The Folger manufacturers and sells a single product. Cost date for the product is as follows:

Item

Costs

Variable cost per unit

Direct materials

$ 6

Direct labor

12

Variable factory overhead

4

Variable selling & administrative

3

Total Variable cost per unit

$ 25

Fixed cost per month

Fixed manufacturing overhead

$240,000

Fixed selling and administrative

180,000

Total Fixed cost per month

$420,000

The product sells for $40 per unit.
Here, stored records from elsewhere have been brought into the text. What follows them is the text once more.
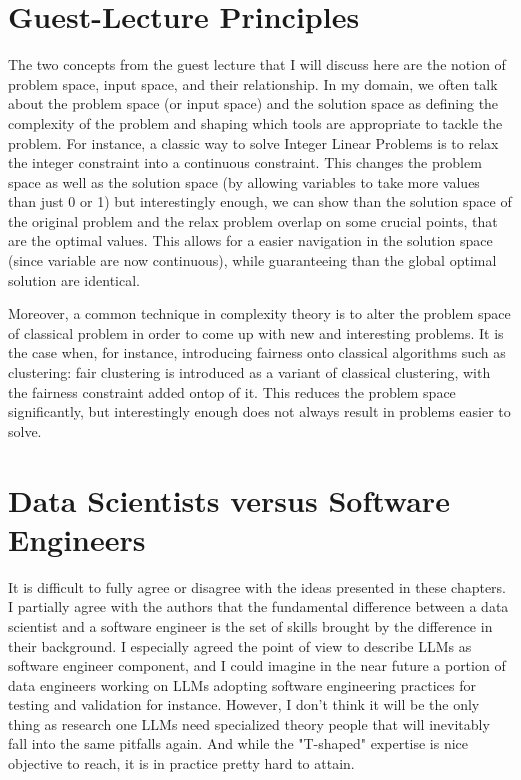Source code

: \documentclass[11pt]{article}
\begin{document}
\section{Guest-Lecture Principles}

The two concepts from the guest lecture that I will discuss here are the notion of problem space, input space, and their relationship. In my domain, we often talk about the problem space (or input space) and the solution space as defining the complexity of the problem and shaping which tools are appropriate to tackle the problem. For instance, a classic way to solve Integer Linear Problems is to relax the integer constraint into a continuous constraint. This changes the problem space as well as the solution space (by allowing variables to take more values than just 0 or 1) but interestingly enough, we can show than the solution space of the original problem and the relax problem overlap on some crucial points, that are the optimal values. This allows for a easier navigation in the solution space (since variable are now continuous), while guaranteeing than the global optimal solution are identical.

\medskip

Moreover, a common technique in complexity theory is to alter the problem space of classical problem in order to come up with new and interesting problems. It is the case when, for instance, introducing fairness onto classical algorithms such as clustering: fair clustering is introduced as a variant of classical clustering, with the fairness constraint added ontop of it. This reduces the problem space significantly, but interestingly enough does not always result in problems easier to solve.

\section{Data Scientists versus Software Engineers}


It is difficult to fully agree or disagree with the ideas presented in these chapters. I partially agree with the authors that the fundamental difference between a data scientist and a software engineer is the set of skills brought by the difference in their background. I especially agreed the point of view to describe LLMs as software engineer component, and I could imagine in the near future a portion of data engineers working on LLMs adopting software engineering practices for testing and validation for instance. However, I don't think it will be the only thing as research one LLMs need specialized theory people that will inevitably fall into the same pitfalls again. And while the "T-shaped" expertise is nice objective to reach, it is in practice pretty hard to attain.
\end{document}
Production and sales data for May and June are as follows:

Month

Units

Produced

Units

Sold

May

30,000

26,000

June

30,000

34,000

Income statements for the months of May and June prepared by the accounting department using absorption are as follows:

Item

May

June

Sales

$1,040,000

$1,360,000

Cost of goods sold

780,000

1,020,000

Gross margin

$ 260,000

$ 340,000

Selling & administrative expenses

258,000

282,000

Net Operating Income

$ 2,000

$ 58,000

Required:

1. Determine the unit product cost under: (a) Absorption Costing

(b) Variable costing.

2. Prepare contribution format variable costing income statements for May and June.

3. Reconcile the variable costing and absorption net operating incomes.

4. The Companys Accounting Department has determined the break-even point to be 28,000 units as follows:

Fixed cost per month = $420,000 = 28,000 units

Unit contribution margin $15 per unit

After receiving this 28,000 unit break-even number, Folgers President stated:something is wrong somewhere, Our Chief Accountant says that our break-even point is 28,000 units. However, in May we sold only 26,000 units and the May income statement indicates we made a profit of $2000. Which figure do we believe?

Prepare a brief explanation of what happened on the May income statement.